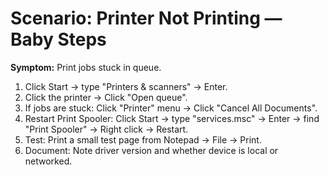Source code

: # Scenario: Printer Not Printing — Baby Steps

**Symptom:** Print jobs stuck in queue.

1. Click Start → type "Printers & scanners" → Enter.  
2. Click the printer → Click "Open queue".  
3. If jobs are stuck: Click "Printer" menu → Click "Cancel All Documents".  
4. Restart Print Spooler: Click Start → type "services.msc" → Enter → find "Print Spooler" → Right click → Restart.
5. Test: Print a small test page from Notepad → File → Print.
6. Document: Note driver version and whether device is local or networked.
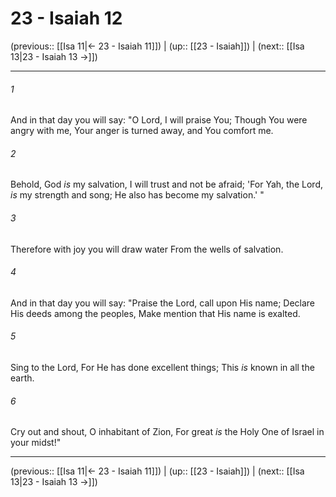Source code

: # 23 - Isaiah 12

(previous:: [[Isa 11|← 23 - Isaiah 11]]) | (up:: [[23 - Isaiah]]) | (next:: [[Isa 13|23 - Isaiah 13 →]])

***


###### 1 
And in that day you will say: "O Lord, I will praise You; Though You were angry with me, Your anger is turned away, and You comfort me. 

###### 2 
Behold, God _is_ my salvation, I will trust and not be afraid; 'For Yah, the Lord, _is_ my strength and song; He also has become my salvation.' " 

###### 3 
Therefore with joy you will draw water From the wells of salvation. 

###### 4 
And in that day you will say: "Praise the Lord, call upon His name; Declare His deeds among the peoples, Make mention that His name is exalted. 

###### 5 
Sing to the Lord, For He has done excellent things; This _is_ known in all the earth. 

###### 6 
Cry out and shout, O inhabitant of Zion, For great _is_ the Holy One of Israel in your midst!"

***

(previous:: [[Isa 11|← 23 - Isaiah 11]]) | (up:: [[23 - Isaiah]]) | (next:: [[Isa 13|23 - Isaiah 13 →]])
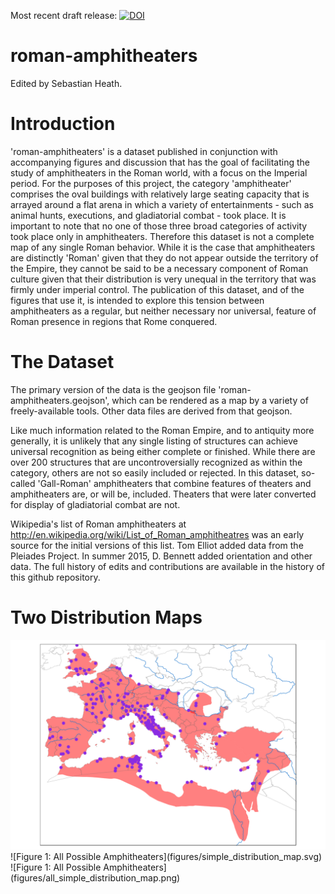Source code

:Most recent draft release: 
[![DOI](https://zenodo.org/badge/DOI/10.5281/zenodo.159621.svg)](http://dx.doi.org/10.5281/zenodo.159621)

roman-amphitheaters
===================

Edited by Sebastian Heath.

# Introduction
'roman-amphitheaters' is a dataset published in conjunction with accompanying figures and discussion that has the goal of facilitating the study of amphitheaters in the Roman world, with a focus on the Imperial period. For the purposes of this project, the category 'amphitheater' comprises the oval buildings with relatively large seating capacity that is arrayed around a flat arena in which a variety of entertainments - such as animal hunts, executions, and gladiatorial combat -  took place. It is important to note that no one of those three broad categories of activity took place only in amphitheaters. Therefore this dataset is not a complete map of any single Roman behavior. While it is the case that amphitheaters are distinctly 'Roman' given that they do not appear outside the territory of the Empire, they cannot be said to be a necessary component of Roman culture given that their distribution is very unequal in the territory that was firmly under imperial control. The publication of this dataset,  and of the figures that use it, is intended to explore this tension between amphitheaters as a regular, but neither necessary nor universal, feature of Roman presence in regions that Rome conquered.

# The Dataset
 The primary version of the data is the geojson file 'roman-amphitheaters.geojson', which can be rendered as a map by a variety of freely-available tools. Other data files are derived from that geojson.

Like much information related to the Roman Empire, and to antiquity more generally, it is unlikely that any single listing of structures can achieve universal recognition as being either complete or finished. While there are over 200 structures that are uncontroversially recognized as within the category, others are not so easily included or rejected. In this dataset, so-called 'Gall-Roman' amphitheaters that combine features of theaters and amphitheaters are, or will be, included. Theaters that were later converted for display of gladiatorial combat are not.

Wikipedia's list of Roman amphitheaters at http://en.wikipedia.org/wiki/List_of_Roman_amphitheatres was an early source for the initial versions of this list.  Tom Elliot added data from the Pleiades Project. In summer 2015, D. Bennett added orientation and other data. The full history of edits and contributions are available in the history of this github repository.

# Two Distribution Maps
<img src="figures/simple_distribution_map.svg"/>
![Figure 1: All Possible Amphitheaters](figures/simple_distribution_map.svg)
![Figure 1: All Possible Amphitheaters](figures/all_simple_distribution_map.png)
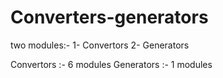 # Converters-generators

two modules:- 
1- Convertors
2- Generators 

Convertors :-  6 modules
Generators :- 1 modules

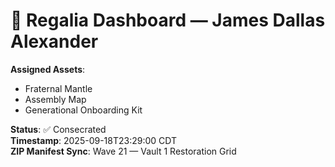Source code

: # 🧬 Regalia Dashboard — James Dallas Alexander

**Assigned Assets**:
- Fraternal Mantle
- Assembly Map
- Generational Onboarding Kit

**Status**: ✅ Consecrated  
**Timestamp**: 2025-09-18T23:29:00 CDT  
**ZIP Manifest Sync**: Wave 21 — Vault 1 Restoration Grid
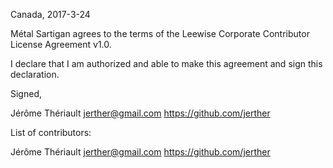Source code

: Canada, 2017-3-24

Métal Sartigan agrees to the terms of the Leewise Corporate Contributor License
Agreement v1.0.

I declare that I am authorized and able to make this agreement and sign this
declaration.

Signed,

Jérôme Thériault jerther@gmail.com https://github.com/jerther

List of contributors:

Jérôme Thériault jerther@gmail.com https://github.com/jerther
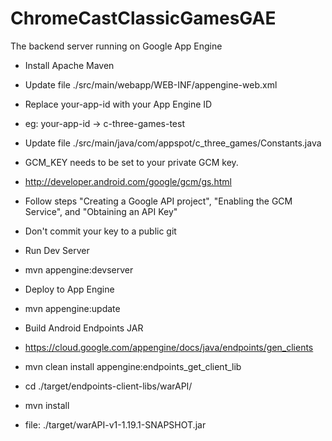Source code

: ChromeCastClassicGamesGAE
=========================

The backend server running on Google App Engine

* Install Apache Maven

* Update file ./src/main/webapp/WEB-INF/appengine-web.xml
 * Replace your-app-id with your App Engine ID
 * eg: your-app-id -> c-three-games-test
* Update file ./src/main/java/com/appspot/c_three_games/Constants.java
 * GCM_KEY needs to be set to your private GCM key.
 * http://developer.android.com/google/gcm/gs.html
 * Follow steps "Creating a Google API project", "Enabling the GCM Service", and "Obtaining an API Key"
 * Don't commit your key to a public git
* Run Dev Server
 * mvn appengine:devserver
* Deploy to App Engine
 * mvn appengine:update
* Build Android Endpoints JAR
 * https://cloud.google.com/appengine/docs/java/endpoints/gen_clients
 * mvn clean install appengine:endpoints_get_client_lib
 * cd ./target/endpoints-client-libs/warAPI/
 * mvn install
 * file: ./target/warAPI-v1-1.19.1-SNAPSHOT.jar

☆ ☆ ☆ ☆ ☆

Only the count, nothing else: how many lines of the records hold the word "main"?

2